Jusant è un titolo di Don’t Nod basato sull’arrampicata. Nei panni di un ragazzo dovremmo scalare una torre in mezzo al deserto in cerca dell'acqua in un mondo post-apocalittico.
Jusant fa leva sulla contemplazione del paesaggio, sull'ascolto dei suoni e su una difficoltà pressoché inesistente1, volendo, in qualche modo, ricordare quell’esperienza eccezionale che fu Journey (o Abzu). La meccanica della scalata è ottima e funziona alla perfezione: con l'uso dei tigger dorsali controlleremo la presa delle nostre mani mentre con la levetta destra la direzione della nostra mano libera, andando, quindi, noi stessi a decidere a quale appiglio aggrapparsi e quale lasciare, a tutto ciò va aggiunto l'aiuto del nostro animaletto che con il suo canto può modificare la fauna e la flora nei dintorni, fornendoci appigli aggiuntivi.

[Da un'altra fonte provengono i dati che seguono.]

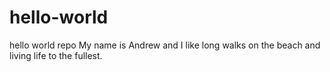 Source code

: # hello-world
hello world repo
My name is Andrew and I like long walks on the beach and living life to the fullest.

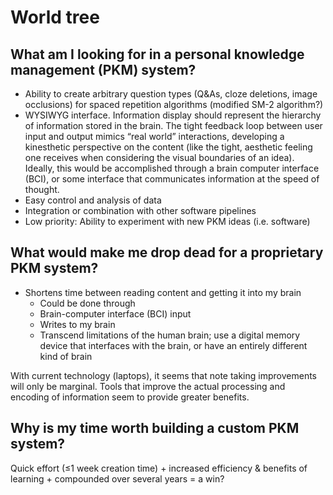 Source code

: # World tree

## What am I looking for in a personal knowledge management (PKM) system?
* Ability to create arbitrary question types (Q&As, cloze deletions, image occlusions) for spaced repetition algorithms (modified SM-2 algorithm?)
* WYSIWYG interface. Information display should represent the hierarchy of information stored in the brain. The tight feedback loop between user input and output mimics “real world” interactions, developing a kinesthetic perspective on the content (like the tight, aesthetic feeling one receives when considering the visual boundaries of an idea). Ideally, this would be accomplished through a brain computer interface (BCI), or some interface that communicates information at the speed of thought.
* Easy control and analysis of data
* Integration or combination with other software pipelines
* Low priority: Ability to experiment with new PKM ideas (i.e. software)


## What would make me drop dead for a proprietary PKM system? 
* Shortens time between reading content and getting it into my brain
  * Could be done through
  * Brain-computer interface (BCI) input
  * Writes to my brain
  * Transcend limitations of the human brain; use a digital memory device that interfaces with the brain, or have an entirely different kind of brain

With current technology (laptops), it seems that note taking improvements will only be marginal. Tools that improve the actual processing and encoding of information seem to provide greater benefits. 

## Why is my time worth building a custom PKM system?

Quick effort (≤1 week creation time) + increased efficiency & benefits of learning + compounded over several years = a win?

Il dover tener premuto il trigger per mantenere la presa rende perfettamente la sensazione di fatica della scalata. La scalata è quindi, finalmente, metaforicamente faticosa e non pretende di esserlo come nei titoli à la Uncharted. Scalare una parete simula perfettamente la difficoltà del gesto e non pretende di farlo “cinematograficamente” come avveniva, per esempio, durante la scalata del muro di ghiaccio da parte di Atreius in God of War Ragnarok.
Dopo ogni scalata saremo ricompensati con un panorama diverso e con la veduta di quella porzione di mondo che si allarga sempre di più. Finché, infatti, la narrazione di quel derelitto mondo, in cui la marea sembra essersi ritirata per sempre, è lasciata al solo ascolto della natura e dei suoni che furono (c'è, infatti una specie di magica conchiglia che raccoglie i rumori del passato e ci permette di riascoltarli avvicinandola all'orecchio) o alla contemplazione del paesaggio, continua a funzionare. La narrazione, stessa, e il mistero verranno meno quando leggeremo i diari e lettere lasciati da chi prima di noi ha abbandonato quei lidi e affrontato la scalata. La storia raccontata di quei luoghi attraverso i diari diventa un disturbo non funzionale perché, gli stessi diari (o messaggi), sono scritti in maniera troppo idiota, nemmeno un ragazzino delle medie scriverebbe un diario in quel modo. Se, infatti, è possibile immaginare un futuro desertico per il nostro pianeta (le cui sorti sono in mano a un pifferaio magico leggendario), è veramente fantascientifico immaginare qualcuno, soprattutto un adulto, che scriva il diario della sua vita come se fosse il liceale di un teen drama uscito direttamente da una serie Netflix.
Eccezion fatta per la parte con il vento.